Donations from many countries – including Canada – add up to about $5 to $6 million US a month right now, according to the World Food Program. The organization needs about $7 million US monthly to provide a full ration to all the refugees. This year Canada contributed $750,000 Cdn to the refugee program in Uganda.
"The numbers are escalating and the resources we are receiving are not matching that escalation," said Mike Sackett, WFP's country director in Uganda.
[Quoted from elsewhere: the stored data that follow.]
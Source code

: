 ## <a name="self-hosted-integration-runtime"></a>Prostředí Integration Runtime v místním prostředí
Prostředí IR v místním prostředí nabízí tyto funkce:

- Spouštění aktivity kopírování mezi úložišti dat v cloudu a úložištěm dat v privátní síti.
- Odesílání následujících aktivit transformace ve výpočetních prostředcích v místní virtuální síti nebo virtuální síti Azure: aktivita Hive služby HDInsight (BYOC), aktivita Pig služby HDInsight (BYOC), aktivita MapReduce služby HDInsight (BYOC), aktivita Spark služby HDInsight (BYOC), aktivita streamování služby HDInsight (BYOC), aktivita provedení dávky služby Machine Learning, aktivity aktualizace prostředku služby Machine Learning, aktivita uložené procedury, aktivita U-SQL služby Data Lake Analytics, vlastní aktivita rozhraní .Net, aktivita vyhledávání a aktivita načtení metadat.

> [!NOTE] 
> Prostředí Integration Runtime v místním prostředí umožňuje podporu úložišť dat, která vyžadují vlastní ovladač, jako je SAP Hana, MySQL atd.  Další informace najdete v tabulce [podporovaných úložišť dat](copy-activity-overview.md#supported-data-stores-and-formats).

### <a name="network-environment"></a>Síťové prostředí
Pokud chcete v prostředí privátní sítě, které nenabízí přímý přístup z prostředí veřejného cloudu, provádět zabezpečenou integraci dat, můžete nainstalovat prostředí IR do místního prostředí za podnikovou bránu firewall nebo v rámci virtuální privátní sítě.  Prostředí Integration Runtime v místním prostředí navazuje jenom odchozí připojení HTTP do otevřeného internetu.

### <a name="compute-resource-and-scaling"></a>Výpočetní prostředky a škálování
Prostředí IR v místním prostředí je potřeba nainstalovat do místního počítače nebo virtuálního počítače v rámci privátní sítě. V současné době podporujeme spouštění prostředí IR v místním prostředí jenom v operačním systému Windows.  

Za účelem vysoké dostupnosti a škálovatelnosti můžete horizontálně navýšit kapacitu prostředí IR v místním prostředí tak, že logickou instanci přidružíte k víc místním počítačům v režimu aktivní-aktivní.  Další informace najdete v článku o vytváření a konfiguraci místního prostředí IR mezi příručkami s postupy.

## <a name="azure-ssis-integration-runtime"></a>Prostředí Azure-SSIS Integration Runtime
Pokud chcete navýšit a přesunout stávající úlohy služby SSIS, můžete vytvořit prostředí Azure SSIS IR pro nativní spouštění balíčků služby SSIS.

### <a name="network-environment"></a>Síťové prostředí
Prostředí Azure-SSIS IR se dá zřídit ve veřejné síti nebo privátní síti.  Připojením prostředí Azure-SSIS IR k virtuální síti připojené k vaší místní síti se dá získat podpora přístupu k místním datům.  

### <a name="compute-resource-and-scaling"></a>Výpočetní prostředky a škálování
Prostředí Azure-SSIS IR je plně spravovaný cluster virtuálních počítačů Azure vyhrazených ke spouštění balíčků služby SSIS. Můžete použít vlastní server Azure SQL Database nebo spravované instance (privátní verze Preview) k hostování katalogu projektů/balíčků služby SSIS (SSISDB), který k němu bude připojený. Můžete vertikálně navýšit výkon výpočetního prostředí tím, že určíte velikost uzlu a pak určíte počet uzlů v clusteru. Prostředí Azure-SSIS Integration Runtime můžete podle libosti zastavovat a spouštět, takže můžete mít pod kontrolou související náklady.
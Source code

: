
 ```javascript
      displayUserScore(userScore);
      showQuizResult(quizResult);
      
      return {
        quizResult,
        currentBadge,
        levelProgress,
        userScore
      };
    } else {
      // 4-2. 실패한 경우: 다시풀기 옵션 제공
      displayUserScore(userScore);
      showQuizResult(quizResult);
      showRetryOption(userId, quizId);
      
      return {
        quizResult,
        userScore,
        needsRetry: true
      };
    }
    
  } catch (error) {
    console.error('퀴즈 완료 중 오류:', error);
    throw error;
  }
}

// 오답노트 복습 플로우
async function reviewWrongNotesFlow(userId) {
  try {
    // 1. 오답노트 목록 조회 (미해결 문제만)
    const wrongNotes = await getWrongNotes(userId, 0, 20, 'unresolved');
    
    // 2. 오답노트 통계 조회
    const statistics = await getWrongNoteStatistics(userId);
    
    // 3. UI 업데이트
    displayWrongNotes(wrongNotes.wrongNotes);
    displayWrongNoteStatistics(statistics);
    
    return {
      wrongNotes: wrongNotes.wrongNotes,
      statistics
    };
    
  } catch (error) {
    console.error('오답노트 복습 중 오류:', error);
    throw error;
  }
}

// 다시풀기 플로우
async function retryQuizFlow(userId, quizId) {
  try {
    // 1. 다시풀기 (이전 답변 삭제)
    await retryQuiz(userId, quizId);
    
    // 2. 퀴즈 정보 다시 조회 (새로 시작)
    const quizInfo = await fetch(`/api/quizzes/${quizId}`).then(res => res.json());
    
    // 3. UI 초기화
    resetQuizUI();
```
Sackett said WFP needs another $20 million to restore full food rations for all refugees until the end of the year.
"We are really stretched, particularly with the large number of newcomers," he said. "Without very significant contributions we face the prospect of having to make more cuts."
A sack of grain, a cup of vegetable oil
Refugees in Uganda receive a plot of land and supplies to help them build a house and a latrine, and to plant crops. But in their first months they rely on food provided by the agencies in the camps.
A family arriving in Pagirinya refugee settlement, where Opia Phillip lives, would receive a sack of grain – in this case red sorghum – along with a cup of vegetable oil and some other basic foods items each month.
But the red sorghum isn't a food familiar to many South Sudanese, who are used to cooking with a finer white sorghum. To eat it, they want to mill the grain and mix it with cassava – options too costly for most refugees, who fled fighting, leaving their possessions and money behind.
Opia Phillip arrived at the border with just 100 South Sudanese pounds – less than $3 Cdn. She sold a few dresses for 5,000 Ugandan shillings (about $2) and two sets of bed sheets for 15,000 shillings (about $6). With the money, she bought some onions, tomatoes and small Dagga fish to sell at the makeshift market in Pagirinya refugee settlement.
Opia Phillip comes from Pageri, a small community in the south of the country.
When fighting broke out in her area, she saw her aunt and cousin shot dead and lost contact with her husband in the chaos.
'My heart is disturbed'
"I am worried that he may have been killed. My heart is disturbed," she said. "I don't know who will take care of my children."
She's afraid to return to South Sudan, but she's also afraid to stay and watch her children go hungry.
Mayom Dau Khan, 30, also fled the fighting with his family. He lived in Juba, where government and opposition forces engaged in heavy fighting over several days.
In South Sudan, he sold diesel and petroleum. In the refugee camp, he said there's no work.
Dau Khan began selling some of his shirts and even his children's outfits to buy them food.
Some families, such as that of Moses Asobaku, are even considering going back. Asobaku plans to send his wife north along the dangerous Nimule Road connecting Uganda with South Sudan's capital city Juba. They're hoping she can return to their home to collect money and some supplies.
He knows there's a risk, but worries about how to feed his children and keep them in school. His wife speaks Arabic and local languages, which they hope will help keep her safe.
Contemplating a dangerous return
The couple's daughters have been studying in Adjumani, a town near the refugee camp, but Asobaku is already late on the second term fees and doesn't know how he'll pay for the third. The girls could study at the school in the camp, but he wants to give them a good education – and hope for the future.
In Juba, his children ate several meals a day, and enjoyed tea in the afternoon. Now the family eats a single meal a day – at 3 p.m. or 4 p.m.
"There is no food, there is no way out. People are selling their clothes, selling their mattresses," he said. "They are risking themselves. They are risking to return."